Gabbana lascia la presidenza di D&G: cosa cambia davvero?

Stefano Gabbana non è più il presidente di Dolce & Gabbana. Dal 1° gennaio 2026, il co-fondatore della maison italiana ha lasciato il suo ruolo di chairman, cedendo la poltrona ad Alfonso Dolce, fratello di Domenico. Resta nel team creativo, ma il controllo operativo cambia mano.

L'azienda ha definito la mossa "una naturale evoluzione della struttura organizzativa e di governance." Ma dietro le parole istituzionali, c'è qualcosa di più sostanzioso. Bloomberg ha riportato che Gabbana starebbe valutando come uscire dal suo 40% di quota nella società. E che la maison ha 450 milioni di euro di debiti da gestire, con 150 milioni in nuovi finanziamenti in trattativa con le banche.

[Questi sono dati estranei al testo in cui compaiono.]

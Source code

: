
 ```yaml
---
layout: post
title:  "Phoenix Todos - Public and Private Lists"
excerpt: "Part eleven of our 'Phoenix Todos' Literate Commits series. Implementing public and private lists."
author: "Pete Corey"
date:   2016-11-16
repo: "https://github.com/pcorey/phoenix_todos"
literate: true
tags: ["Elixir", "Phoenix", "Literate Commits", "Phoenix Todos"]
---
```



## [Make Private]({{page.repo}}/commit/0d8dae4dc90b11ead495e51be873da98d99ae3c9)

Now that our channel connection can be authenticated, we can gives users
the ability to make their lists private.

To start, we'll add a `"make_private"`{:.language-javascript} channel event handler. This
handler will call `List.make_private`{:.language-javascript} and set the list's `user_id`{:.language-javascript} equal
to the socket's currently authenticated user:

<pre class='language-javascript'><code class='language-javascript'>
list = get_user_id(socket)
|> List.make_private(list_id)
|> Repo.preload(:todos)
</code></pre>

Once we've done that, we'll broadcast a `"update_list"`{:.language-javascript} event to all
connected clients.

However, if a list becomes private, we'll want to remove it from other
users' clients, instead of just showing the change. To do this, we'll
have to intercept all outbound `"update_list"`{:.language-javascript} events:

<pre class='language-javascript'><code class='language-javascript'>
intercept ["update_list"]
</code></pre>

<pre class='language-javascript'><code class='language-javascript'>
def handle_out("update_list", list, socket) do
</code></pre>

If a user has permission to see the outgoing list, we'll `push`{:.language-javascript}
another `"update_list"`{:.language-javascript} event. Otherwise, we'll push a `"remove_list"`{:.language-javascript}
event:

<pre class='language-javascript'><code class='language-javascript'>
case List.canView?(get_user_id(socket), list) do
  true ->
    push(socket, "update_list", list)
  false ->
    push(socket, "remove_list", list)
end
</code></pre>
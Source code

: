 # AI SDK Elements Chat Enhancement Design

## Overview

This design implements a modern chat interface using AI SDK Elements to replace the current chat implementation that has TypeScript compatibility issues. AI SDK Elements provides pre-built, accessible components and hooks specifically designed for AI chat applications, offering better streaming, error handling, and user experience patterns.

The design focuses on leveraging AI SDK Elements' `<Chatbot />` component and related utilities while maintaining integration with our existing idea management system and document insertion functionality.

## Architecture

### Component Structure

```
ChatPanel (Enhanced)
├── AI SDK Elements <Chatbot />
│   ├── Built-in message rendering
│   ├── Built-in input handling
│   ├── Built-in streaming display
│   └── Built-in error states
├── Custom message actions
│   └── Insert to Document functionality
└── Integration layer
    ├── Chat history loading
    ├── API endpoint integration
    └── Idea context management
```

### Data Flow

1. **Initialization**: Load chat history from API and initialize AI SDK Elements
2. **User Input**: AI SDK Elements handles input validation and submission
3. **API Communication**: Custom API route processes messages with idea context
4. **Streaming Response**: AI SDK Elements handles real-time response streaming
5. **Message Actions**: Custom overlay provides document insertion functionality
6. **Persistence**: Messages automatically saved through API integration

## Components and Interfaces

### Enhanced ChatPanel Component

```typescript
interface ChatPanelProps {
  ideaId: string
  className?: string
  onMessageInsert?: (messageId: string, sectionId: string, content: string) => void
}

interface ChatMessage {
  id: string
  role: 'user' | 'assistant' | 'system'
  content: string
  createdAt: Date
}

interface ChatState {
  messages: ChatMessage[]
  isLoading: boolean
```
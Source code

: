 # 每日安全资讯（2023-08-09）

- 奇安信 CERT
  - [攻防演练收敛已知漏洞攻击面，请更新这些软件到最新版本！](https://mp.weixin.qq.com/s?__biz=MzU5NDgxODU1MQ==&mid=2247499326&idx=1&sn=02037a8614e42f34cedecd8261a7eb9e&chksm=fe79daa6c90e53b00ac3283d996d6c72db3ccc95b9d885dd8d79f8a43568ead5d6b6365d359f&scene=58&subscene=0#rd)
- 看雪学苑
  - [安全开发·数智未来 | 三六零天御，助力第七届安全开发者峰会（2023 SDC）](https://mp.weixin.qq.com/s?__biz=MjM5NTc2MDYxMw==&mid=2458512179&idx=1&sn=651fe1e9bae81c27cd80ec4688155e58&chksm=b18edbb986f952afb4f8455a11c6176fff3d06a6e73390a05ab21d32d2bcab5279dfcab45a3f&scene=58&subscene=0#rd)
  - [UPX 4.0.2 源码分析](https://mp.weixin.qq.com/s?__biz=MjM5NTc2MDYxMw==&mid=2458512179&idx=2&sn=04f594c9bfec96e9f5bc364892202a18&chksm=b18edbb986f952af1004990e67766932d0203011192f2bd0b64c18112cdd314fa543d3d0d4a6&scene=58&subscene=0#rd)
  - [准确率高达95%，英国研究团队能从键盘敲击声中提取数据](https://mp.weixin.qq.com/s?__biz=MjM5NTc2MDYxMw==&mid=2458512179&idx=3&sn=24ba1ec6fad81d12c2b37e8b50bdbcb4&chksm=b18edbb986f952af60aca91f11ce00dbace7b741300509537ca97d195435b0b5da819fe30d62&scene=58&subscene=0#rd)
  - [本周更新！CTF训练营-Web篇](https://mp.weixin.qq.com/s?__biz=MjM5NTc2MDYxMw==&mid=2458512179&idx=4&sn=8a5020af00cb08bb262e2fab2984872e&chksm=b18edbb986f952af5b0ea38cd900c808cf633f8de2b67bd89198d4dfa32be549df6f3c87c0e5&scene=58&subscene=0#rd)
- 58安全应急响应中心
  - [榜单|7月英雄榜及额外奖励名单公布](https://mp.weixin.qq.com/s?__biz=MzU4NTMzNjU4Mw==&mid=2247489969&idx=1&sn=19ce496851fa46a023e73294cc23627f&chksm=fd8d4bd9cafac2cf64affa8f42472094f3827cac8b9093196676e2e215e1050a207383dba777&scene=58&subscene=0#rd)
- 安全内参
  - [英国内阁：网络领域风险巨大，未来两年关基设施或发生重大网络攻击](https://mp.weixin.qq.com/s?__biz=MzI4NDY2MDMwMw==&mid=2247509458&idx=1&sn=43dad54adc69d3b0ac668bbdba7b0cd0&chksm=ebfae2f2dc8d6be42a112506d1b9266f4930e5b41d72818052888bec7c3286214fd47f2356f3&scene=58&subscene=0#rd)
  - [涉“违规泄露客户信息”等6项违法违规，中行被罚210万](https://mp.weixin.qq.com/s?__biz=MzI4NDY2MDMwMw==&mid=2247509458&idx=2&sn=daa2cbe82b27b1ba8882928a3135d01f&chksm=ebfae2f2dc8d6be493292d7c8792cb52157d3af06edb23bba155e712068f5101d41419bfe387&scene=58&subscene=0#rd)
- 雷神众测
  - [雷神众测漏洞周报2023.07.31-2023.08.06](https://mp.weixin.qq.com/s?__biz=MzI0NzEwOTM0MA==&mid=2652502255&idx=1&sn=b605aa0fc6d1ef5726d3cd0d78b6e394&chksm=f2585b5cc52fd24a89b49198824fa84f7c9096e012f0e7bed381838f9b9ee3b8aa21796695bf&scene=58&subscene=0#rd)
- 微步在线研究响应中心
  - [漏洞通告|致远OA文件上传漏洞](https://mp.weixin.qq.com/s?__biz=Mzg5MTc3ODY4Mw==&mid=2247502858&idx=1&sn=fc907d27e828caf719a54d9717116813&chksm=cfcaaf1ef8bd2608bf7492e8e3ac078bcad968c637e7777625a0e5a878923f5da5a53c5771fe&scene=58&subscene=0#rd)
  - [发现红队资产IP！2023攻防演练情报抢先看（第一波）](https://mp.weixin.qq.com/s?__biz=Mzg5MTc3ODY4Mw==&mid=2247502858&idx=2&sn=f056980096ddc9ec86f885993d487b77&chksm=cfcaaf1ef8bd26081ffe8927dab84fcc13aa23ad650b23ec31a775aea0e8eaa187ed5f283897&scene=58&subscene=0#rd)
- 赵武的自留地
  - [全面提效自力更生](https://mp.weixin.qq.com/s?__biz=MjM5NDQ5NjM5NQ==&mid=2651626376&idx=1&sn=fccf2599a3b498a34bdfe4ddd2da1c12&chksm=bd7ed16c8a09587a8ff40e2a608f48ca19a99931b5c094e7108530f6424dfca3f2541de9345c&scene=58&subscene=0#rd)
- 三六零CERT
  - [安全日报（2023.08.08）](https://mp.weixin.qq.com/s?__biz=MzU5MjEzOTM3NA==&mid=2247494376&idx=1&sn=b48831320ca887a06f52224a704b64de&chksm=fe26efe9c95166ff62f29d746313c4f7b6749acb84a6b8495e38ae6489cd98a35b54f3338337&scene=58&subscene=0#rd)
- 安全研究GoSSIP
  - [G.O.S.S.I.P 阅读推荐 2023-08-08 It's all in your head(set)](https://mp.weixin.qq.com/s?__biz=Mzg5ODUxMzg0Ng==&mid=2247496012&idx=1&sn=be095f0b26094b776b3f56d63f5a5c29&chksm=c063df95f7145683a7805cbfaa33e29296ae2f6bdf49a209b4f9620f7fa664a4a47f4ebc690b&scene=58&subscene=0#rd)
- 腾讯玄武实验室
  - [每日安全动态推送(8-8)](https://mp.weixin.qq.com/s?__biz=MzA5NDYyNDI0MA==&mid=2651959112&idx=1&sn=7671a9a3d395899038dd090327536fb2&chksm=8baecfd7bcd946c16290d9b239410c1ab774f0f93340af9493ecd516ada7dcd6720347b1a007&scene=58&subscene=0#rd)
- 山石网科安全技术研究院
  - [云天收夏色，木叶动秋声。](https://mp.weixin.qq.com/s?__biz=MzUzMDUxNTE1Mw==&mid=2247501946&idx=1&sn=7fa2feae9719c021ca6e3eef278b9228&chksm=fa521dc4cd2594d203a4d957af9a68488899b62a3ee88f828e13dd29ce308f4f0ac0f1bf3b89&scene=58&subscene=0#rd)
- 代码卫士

Dolce & Gabbana è un brand che vale miliardi, ma che ha avuto qualche anno complicato — soprattutto in Cina, dove un video pubblicitario del 2018 scatenò una crisi reputazionale che ha pesato sul mercato asiatico per anni. Un eventuale addio definitivo di Gabbana potrebbe, paradossalmente, aiutare a riaprire quella porta.

Nel frattempo, lo show di febbraio è andato avanti con Madonna in prima fila e i due fondatori presenti e sorridenti. L'identità del brand — artigianalità siciliana, audacia estetica, lusso sensuale — è ancora tutta lì. La domanda è: quanto vale un brand costruito attorno a due persone, quando quelle persone iniziano a fare un passo indietro?